* What is being asked:
Consider the records below. How many of their lines include the word "over"? State the number and nothing else.

Segment Start: Dataset content

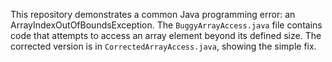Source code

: This repository demonstrates a common Java programming error:  an ArrayIndexOutOfBoundsException.  The `BuggyArrayAccess.java` file contains code that attempts to access an array element beyond its defined size. The corrected version is in `CorrectedArrayAccess.java`, showing the simple fix.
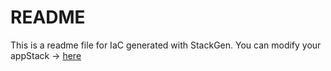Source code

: # README
This is a readme file for IaC generated with StackGen.
You can modify your appStack -> [here](http://main.dev.stackgen.com/appstacks/49f9eacb-714a-4525-836c-be8fb6b7f38a)
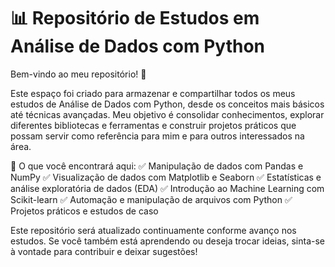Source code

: # 📊 Repositório de Estudos em Análise de Dados com Python

Bem-vindo ao meu repositório! 🚀

Este espaço foi criado para armazenar e compartilhar todos os meus estudos de Análise de Dados com Python, desde os conceitos mais básicos até técnicas avançadas. Meu objetivo é consolidar conhecimentos, explorar diferentes bibliotecas e ferramentas e construir projetos práticos que possam servir como referência para mim e para outros interessados na área.

📌 O que você encontrará aqui:
✅ Manipulação de dados com Pandas e NumPy
✅ Visualização de dados com Matplotlib e Seaborn
✅ Estatísticas e análise exploratória de dados (EDA)
✅ Introdução ao Machine Learning com Scikit-learn
✅ Automação e manipulação de arquivos com Python
✅ Projetos práticos e estudos de caso

Este repositório será atualizado continuamente conforme avanço nos estudos. Se você também está aprendendo ou deseja trocar ideias, sinta-se à vontade para contribuir e deixar sugestões!
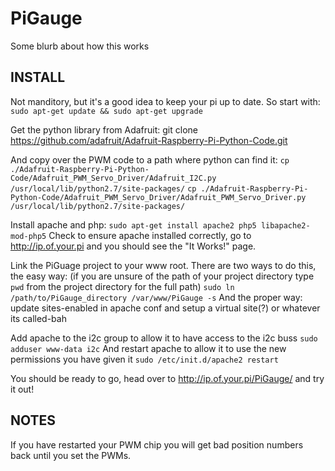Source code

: PiGauge
===================

Some blurb about how this works

INSTALL
-------------------
Not manditory, but it's a good idea to keep your pi up to date.  So start with:
	`sudo apt-get update && sudo apt-get upgrade`

Get the python library from Adafruit:
git clone https://github.com/adafruit/Adafruit-Raspberry-Pi-Python-Code.git

And copy over the PWM code to a path where python can find it:
	`cp ./Adafruit-Raspberry-Pi-Python-Code/Adafruit_PWM_Servo_Driver/Adafruit_I2C.py /usr/local/lib/python2.7/site-packages/`
	`cp ./Adafruit-Raspberry-Pi-Python-Code/Adafruit_PWM_Servo_Driver/Adafruit_PWM_Servo_Driver.py  /usr/local/lib/python2.7/site-packages/`

Install apache and php:
	`sudo apt-get install apache2 php5 libapache2-mod-php5`
Check to ensure apache installed correctly, go to http://ip.of.your.pi and you should see the "It Works!" page.

Link the PiGuage project to your www root.  There are two ways to do this, the easy way:
	(if you are unsure of the path of your project directory type `pwd` from the project directory for the full path)
	`sudo ln /path/to/PiGauge_directory /var/www/PiGauge -s`
And the proper way:
	update sites-enabled in apache conf and setup a virtual site(?) or whatever its called-bah

Add apache to the i2c group to allow it to have access to the i2c buss
	`sudo adduser www-data i2c`
And restart apache to allow it to use the new permissions you have given it
	`sudo /etc/init.d/apache2 restart`

You should be ready to go, head over to http://ip.of.your.pi/PiGauge/ and try it out!

NOTES
-------------------
If you have restarted your PWM chip you will get bad position numbers back until you set the PWMs.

Segment End: Dataset content

* Finished exercise:
2